Confused? Me, too, but I admire their dedication. There aren’t many grandparents who express their love through that level of mobile commitment. It’s scary to think what would have happened if the Virginia baptism had lined up with the others on the same Sunday. I think they might have imploded.

Maybe one day I will implode. We have seven children of our own.

This weekend it was our turn to provide the cause for massive family celebration. Or, rather, co-provide. We baptized our daughter, Cecilia, along with her infant cousin, Luz Maria, a sacramental two-for-one deal celebrated in Notre Dame’s Log Chapel by their devoted uncle, a Holy Cross priest.

You can imagine the scene, even if you’ve never been there. The Log Chapel is the size of a cozy, northwoods cabin. It has 35 seats. We could have used double that number and a structural bumpout, or at least a screened-in porch, for the overflow.

A few weeks earlier, while contemplating crowd control in my own home, I had thought ahead for once and paled at the vision now unfolding in front of me. Grandparents and godparents and immediate family filling up the chairs, older cousins and a few family friends politely standing in back, eyeing the few seats left empty, because who would presume? I practically had to shove people toward them.

Up front on either side of the altar were two small lakes of children sitting on blankets, my wife, the religion teacher, keeping order by leading them in simple, meditative Taizé hymns. There was no point seating them with their parents.

Somehow, harmony reigned and Mass began. The less-parental-control-is-more strategy seemed to be working. I held Cecilia for a few peaceful moments before passing her off to her godmother-to-be. There, in the front row, nine cousins ages 2 to 8 at my feet and only a few of them my own, I felt like a Secret Service agent, my attention drifting from the readings as I scanned the antics slowly roiling before me.

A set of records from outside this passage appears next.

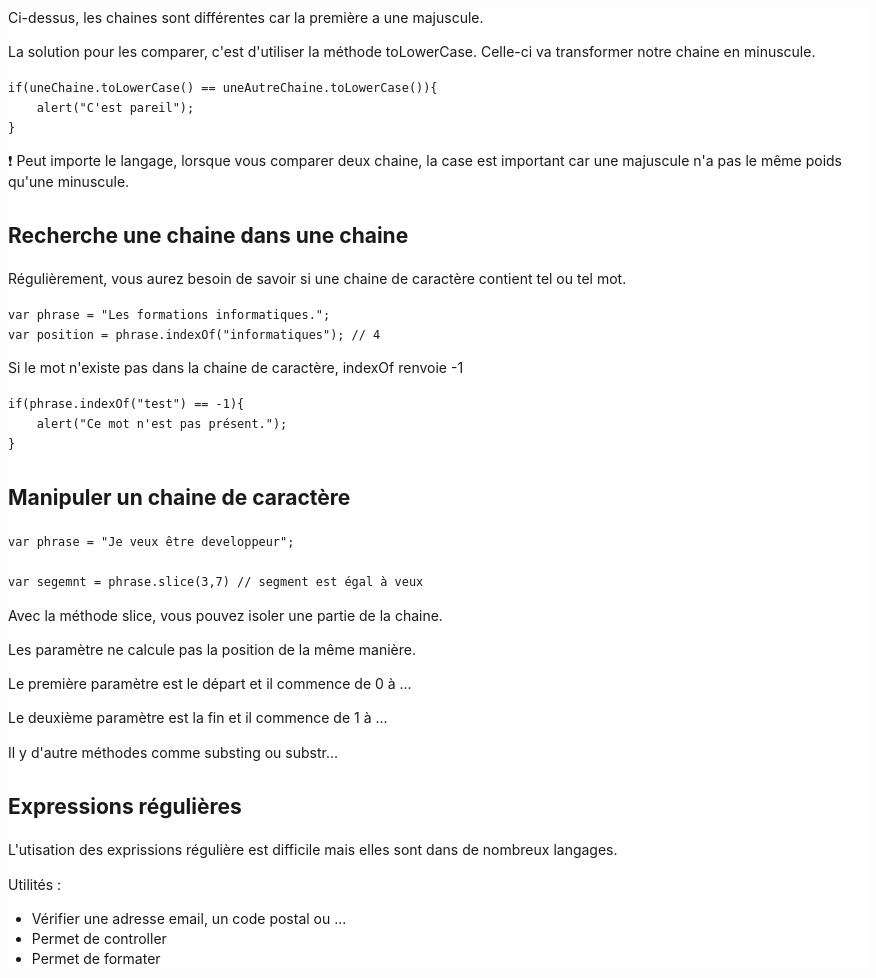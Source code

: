 Ci-dessus, les chaines sont différentes car la première a une majuscule.

La solution pour les comparer, c'est d'utiliser la méthode toLowerCase. Celle-ci va transformer notre chaine en minuscule.

```
if(uneChaine.toLowerCase() == uneAutreChaine.toLowerCase()){
    alert("C'est pareil");
}
```

:exclamation: Peut importe le langage, lorsque vous comparer deux chaine, la case est important car une majuscule n'a pas le même poids qu'une minuscule.

## Recherche une chaine dans une chaine

Régulièrement, vous aurez besoin de savoir si une chaine de caractère contient tel ou tel mot.

```
var phrase = "Les formations informatiques.";
var position = phrase.indexOf("informatiques"); // 4
```

Si le mot n'existe pas dans la chaine de caractère, indexOf renvoie -1

```
if(phrase.indexOf("test") == -1){
    alert("Ce mot n'est pas présent.");
}
```

## Manipuler un chaine de caractère

```
var phrase = "Je veux être developpeur";

var segemnt = phrase.slice(3,7) // segment est égal à veux
```

Avec la méthode slice, vous pouvez isoler une partie de la chaine.

Les paramètre ne calcule pas la position de la même manière.

Le première paramètre est le départ et il commence de 0 à ...

Le deuxième paramètre est la fin et il commence de 1 à ...


Il y d'autre méthodes comme substing ou substr...


## Expressions régulières

L'utisation des exprissions régulière est difficile mais elles sont dans de nombreux langages.

Utilités :

- Vérifier une adresse email, un code postal ou ...
- Permet de controller
- Permet de formater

Like most introvert-loners, I suspect, I have an authoritarian streak, and I was anticipating An Incident. By the baptismal rite, I had dubbed them the Nine Stooges. Picture three miniature sets of Larry, Curly and Moe, well-dressed and trying but unable to control themselves. Twice I pulled out a child who had crossed some thin, arbitrary line that in my mind constituted too much grinning, poking and tussling.

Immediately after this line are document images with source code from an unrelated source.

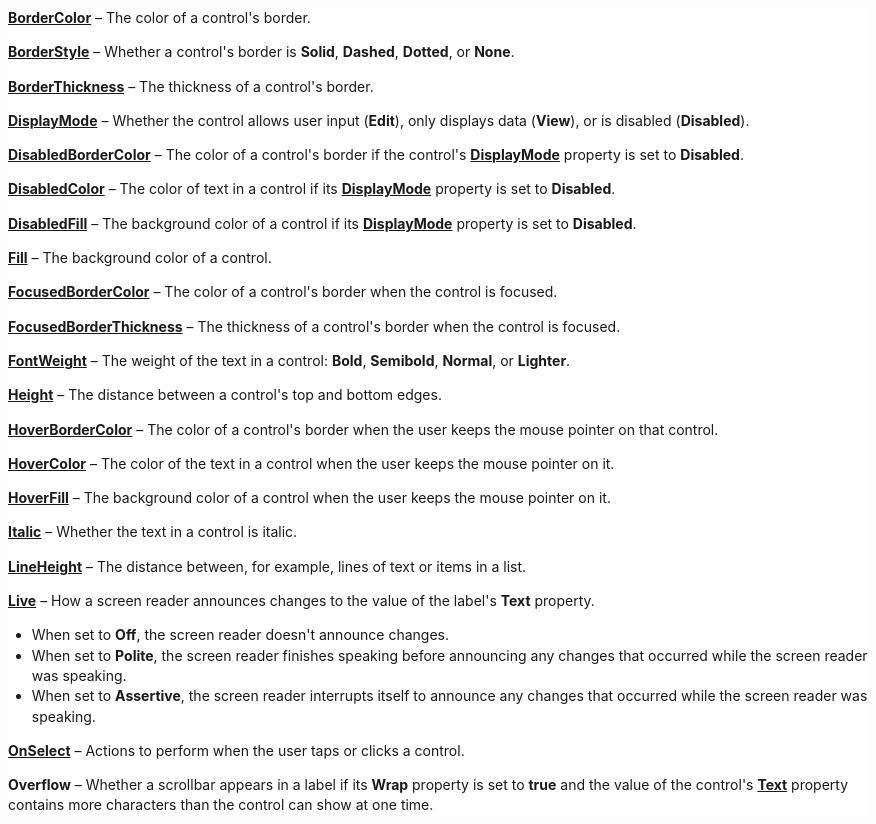 **[BorderColor](properties-color-border.md)** – The color of a control's border.

**[BorderStyle](properties-color-border.md)** – Whether a control's border is **Solid**, **Dashed**, **Dotted**, or **None**.

**[BorderThickness](properties-color-border.md)** – The thickness of a control's border.

**[DisplayMode](properties-core.md)** – Whether the control allows user input (**Edit**), only displays data (**View**), or is disabled (**Disabled**).

**[DisabledBorderColor](properties-color-border.md)** – The color of a control's border if the control's **[DisplayMode](properties-core.md)** property is set to **Disabled**.

**[DisabledColor](properties-color-border.md)** – The color of text in a control if its **[DisplayMode](properties-core.md)** property is set to **Disabled**.

**[DisabledFill](properties-color-border.md)** – The background color of a control if its **[DisplayMode](properties-core.md)** property is set to **Disabled**.

**[Fill](properties-color-border.md)** – The background color of a control.

**[FocusedBorderColor](properties-color-border.md)** – The color of a control's border when the control is focused.

**[FocusedBorderThickness](properties-color-border.md)** – The thickness of a control's border when the control is focused.

**[FontWeight](properties-text.md)** – The weight of the text in a control: **Bold**, **Semibold**, **Normal**, or **Lighter**.

**[Height](properties-size-location.md)** – The distance between a control's top and bottom edges.

**[HoverBorderColor](properties-color-border.md)** – The color of a control's border when the user keeps the mouse pointer on that control.

**[HoverColor](properties-color-border.md)** – The color of the text in a control when the user keeps the mouse pointer on it.

**[HoverFill](properties-color-border.md)** – The background color of a control when the user keeps the mouse pointer on it.

**[Italic](properties-text.md)** – Whether the text in a control is italic.

**[LineHeight](properties-text.md)** – The distance between, for example, lines of text or items in a list.

**[Live](properties-accessibility.md)** – How a screen reader announces changes to the value of the label's **Text** property.

* When set to **Off**, the screen reader doesn't announce changes.
* When set to **Polite**, the screen reader finishes speaking before announcing any changes that occurred while the screen reader was speaking.
* When set to **Assertive**, the screen reader interrupts itself to announce any changes that occurred while the screen reader was speaking.

**[OnSelect](properties-core.md)** – Actions to perform when the user taps or clicks a control.

**Overflow** – Whether a scrollbar appears in a label if its **Wrap** property is set to **true** and the value of the control's **[Text](properties-core.md)** property contains more characters than the control can show at one time.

Then, seconds before the consecration, It happened. Jack, our 2-year-old, found the bathroom door behind the presider’s chair. I didn’t even know the Log Chapel had a bathroom, and suddenly I was thinking how much I wanted to use the bathroom, and before I could stop him, Jack shut the door, locked it and, not understanding what he’d done, began shrieking in terror when he couldn’t get out.

I waded over through the kids and tried the handle. I turned to my wife and mouthed the words “do you have the key?” I pleaded around the chapel with my eyes and got a few sympathetic looks and lots of averted gazes in return. My brother-in-law continued with the Eucharistic Prayer. So I did the last thing I could think to do. I ducked.

Later I would realize I had just become the Tenth Stooge.

The shrieking lasted 15 seconds before the lock clicked and Jack let himself out. He was teary-eyed but smiling and fine, and so was I. Such moments will be my salvation, the letting-go of my tight notions of the way things need to be.

We returned to my seat, and Jack sat on my lap and stared at his sister two laps over, her hair slick and perfumed with chrism oil, fast asleep, arms relaxed and loose, unaware of anything but the warm light of God’s grace enveloping her and flowing out to all who would receive it.


John Nagy is an associate editor of this magazine.